Zoeth looked troubled.
"I know you don't want to keep her," he said, "but--"
"Who said I didn't?"
"Who? Why, Shadrach Gould! You said--"
"I said a good many things maybe; but that's nothin'. You knew what I meant as well as I did."
"Why, Shadrach! You--you don't mean you ARE willin' to keep her--here, with us, for good? You don't mean THAT?"
The Captain snorted impatiently. "Don't be so foolish, Zoeth," he protested. "You knew plaguey well I never meant anything else."
CHAPTER VII
The next day Captain Shadrach drove to Ostable and spent several hours in consultation with Judge Baxter. Adjusting matters by correspondence is a slow process at best, and the Captain, having surrendered unconditionally, was not the man to delay.

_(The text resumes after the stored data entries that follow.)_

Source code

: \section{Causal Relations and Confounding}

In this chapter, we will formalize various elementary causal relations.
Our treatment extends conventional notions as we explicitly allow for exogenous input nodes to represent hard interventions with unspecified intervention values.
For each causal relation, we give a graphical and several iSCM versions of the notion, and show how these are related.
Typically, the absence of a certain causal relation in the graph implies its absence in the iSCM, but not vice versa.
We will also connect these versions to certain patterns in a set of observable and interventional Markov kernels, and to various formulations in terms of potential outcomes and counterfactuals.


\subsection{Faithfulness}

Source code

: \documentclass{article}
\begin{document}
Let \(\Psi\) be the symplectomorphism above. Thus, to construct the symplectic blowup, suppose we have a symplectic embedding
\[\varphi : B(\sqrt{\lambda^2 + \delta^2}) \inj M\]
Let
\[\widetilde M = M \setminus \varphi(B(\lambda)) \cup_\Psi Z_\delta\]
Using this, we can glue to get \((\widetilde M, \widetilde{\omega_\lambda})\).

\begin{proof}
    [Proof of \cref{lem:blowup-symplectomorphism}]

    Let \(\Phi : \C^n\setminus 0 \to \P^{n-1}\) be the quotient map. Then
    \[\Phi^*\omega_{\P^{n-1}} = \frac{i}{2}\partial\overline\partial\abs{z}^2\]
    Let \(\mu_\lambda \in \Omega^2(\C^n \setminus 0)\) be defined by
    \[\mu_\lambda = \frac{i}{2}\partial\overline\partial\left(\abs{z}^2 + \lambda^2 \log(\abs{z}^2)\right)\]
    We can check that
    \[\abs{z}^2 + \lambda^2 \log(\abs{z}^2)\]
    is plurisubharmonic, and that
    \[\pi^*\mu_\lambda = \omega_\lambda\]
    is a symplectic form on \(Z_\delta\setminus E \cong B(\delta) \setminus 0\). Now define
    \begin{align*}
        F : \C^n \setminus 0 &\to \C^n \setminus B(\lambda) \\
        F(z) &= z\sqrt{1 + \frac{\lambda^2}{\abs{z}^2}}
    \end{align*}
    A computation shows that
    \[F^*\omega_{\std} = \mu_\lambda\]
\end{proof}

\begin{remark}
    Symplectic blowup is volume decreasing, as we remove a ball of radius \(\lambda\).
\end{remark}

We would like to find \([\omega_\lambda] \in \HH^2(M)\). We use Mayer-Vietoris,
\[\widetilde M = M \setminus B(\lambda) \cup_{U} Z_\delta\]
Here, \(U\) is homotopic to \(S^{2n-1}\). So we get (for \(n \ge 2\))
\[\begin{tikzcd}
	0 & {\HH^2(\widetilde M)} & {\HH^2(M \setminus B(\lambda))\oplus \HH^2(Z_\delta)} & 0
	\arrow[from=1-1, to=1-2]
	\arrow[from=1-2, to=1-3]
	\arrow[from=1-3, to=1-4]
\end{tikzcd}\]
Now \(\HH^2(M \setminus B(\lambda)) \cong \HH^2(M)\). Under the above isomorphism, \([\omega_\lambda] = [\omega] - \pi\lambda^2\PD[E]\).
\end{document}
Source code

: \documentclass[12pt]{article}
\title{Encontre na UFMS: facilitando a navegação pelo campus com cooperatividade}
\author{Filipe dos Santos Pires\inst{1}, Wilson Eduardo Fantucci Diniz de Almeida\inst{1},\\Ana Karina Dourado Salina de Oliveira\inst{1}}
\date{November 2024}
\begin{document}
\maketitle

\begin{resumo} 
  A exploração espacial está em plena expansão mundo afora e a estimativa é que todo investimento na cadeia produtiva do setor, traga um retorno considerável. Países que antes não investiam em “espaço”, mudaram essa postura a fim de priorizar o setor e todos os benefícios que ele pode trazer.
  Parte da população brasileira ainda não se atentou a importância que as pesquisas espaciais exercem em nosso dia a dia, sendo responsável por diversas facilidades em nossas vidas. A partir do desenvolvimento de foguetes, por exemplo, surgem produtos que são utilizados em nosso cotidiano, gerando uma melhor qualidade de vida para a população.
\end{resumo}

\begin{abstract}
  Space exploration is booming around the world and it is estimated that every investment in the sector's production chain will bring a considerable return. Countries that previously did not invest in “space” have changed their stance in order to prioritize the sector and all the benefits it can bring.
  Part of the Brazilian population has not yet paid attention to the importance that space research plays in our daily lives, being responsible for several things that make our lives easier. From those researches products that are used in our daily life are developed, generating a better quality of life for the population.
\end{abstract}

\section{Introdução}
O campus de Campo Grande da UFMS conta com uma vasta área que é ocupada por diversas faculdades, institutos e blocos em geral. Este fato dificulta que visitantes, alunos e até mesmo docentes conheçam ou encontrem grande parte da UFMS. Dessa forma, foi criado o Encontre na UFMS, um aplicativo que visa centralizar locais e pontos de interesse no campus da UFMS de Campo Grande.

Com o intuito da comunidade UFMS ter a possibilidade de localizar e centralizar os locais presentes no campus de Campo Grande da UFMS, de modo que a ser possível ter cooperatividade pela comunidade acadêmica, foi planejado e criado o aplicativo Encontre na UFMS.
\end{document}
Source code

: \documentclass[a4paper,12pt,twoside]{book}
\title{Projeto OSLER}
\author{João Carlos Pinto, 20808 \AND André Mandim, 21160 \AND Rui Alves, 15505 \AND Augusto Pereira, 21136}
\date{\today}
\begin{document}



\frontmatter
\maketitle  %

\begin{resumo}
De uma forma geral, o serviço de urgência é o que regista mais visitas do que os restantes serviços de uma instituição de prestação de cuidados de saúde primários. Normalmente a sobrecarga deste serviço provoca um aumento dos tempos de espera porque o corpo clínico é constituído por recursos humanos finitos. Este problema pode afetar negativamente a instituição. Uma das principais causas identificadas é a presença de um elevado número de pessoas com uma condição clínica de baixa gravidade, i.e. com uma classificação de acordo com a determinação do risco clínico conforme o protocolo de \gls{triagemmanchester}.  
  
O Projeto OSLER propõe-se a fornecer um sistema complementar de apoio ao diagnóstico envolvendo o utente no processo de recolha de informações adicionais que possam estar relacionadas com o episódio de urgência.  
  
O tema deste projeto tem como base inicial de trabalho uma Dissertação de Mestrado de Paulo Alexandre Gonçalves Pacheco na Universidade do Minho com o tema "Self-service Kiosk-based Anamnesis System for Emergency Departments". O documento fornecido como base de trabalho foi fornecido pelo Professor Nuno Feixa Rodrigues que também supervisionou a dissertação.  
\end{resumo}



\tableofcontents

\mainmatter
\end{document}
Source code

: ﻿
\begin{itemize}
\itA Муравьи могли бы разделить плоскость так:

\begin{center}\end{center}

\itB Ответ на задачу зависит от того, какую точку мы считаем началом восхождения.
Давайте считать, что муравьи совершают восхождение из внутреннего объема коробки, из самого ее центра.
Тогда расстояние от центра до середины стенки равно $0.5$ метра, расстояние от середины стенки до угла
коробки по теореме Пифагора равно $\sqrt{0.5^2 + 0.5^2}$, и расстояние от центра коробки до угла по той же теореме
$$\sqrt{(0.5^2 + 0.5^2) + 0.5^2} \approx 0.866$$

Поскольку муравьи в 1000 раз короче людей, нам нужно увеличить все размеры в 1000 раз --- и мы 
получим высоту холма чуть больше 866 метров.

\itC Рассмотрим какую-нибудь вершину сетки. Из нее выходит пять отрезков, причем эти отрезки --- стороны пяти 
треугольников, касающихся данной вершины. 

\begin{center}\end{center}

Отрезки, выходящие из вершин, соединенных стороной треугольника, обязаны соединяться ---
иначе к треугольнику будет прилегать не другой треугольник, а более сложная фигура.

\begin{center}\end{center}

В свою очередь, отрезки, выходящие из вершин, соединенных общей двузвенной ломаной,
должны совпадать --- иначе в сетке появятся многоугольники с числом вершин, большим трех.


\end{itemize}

"I can settle more in ten minutes' talk," he told his partner, "than the three of us could in a month's letter-writin', especially if I had to write any of the letters. I never was any hand to write letters; you know that, Zoeth. And when I do write one the feller I send it to is liable to come around and ask me to read it 'cause he can't. Like as not I can't either, if it's had time to get cold, and there we are, right where we started. No, I'll go and see the Judge and when I fetch port tonight there'll have been somethin' done."
This prophecy was fulfilled. Before the Captain left Ostable for the homeward drive a good deal had been done. Judge Baxter, in his capacity as administrator, had already been looking into the affairs of his late client and, as he had expected, those affairs were badly tangled. When the outstanding debts were paid there would be little left, a thousand or two, perhaps, but certainly no more.
"So there you are, Shadrach," he said. "I'm mighty glad you and Zoeth have decided to keep the girl, but I'm afraid she'll come to you with very little property of her own. If she is to have the good education and all the rest that Marcellus wanted her to have I guess it'll be your money that pays for it. That's the honest truth, and I think you ought to know it."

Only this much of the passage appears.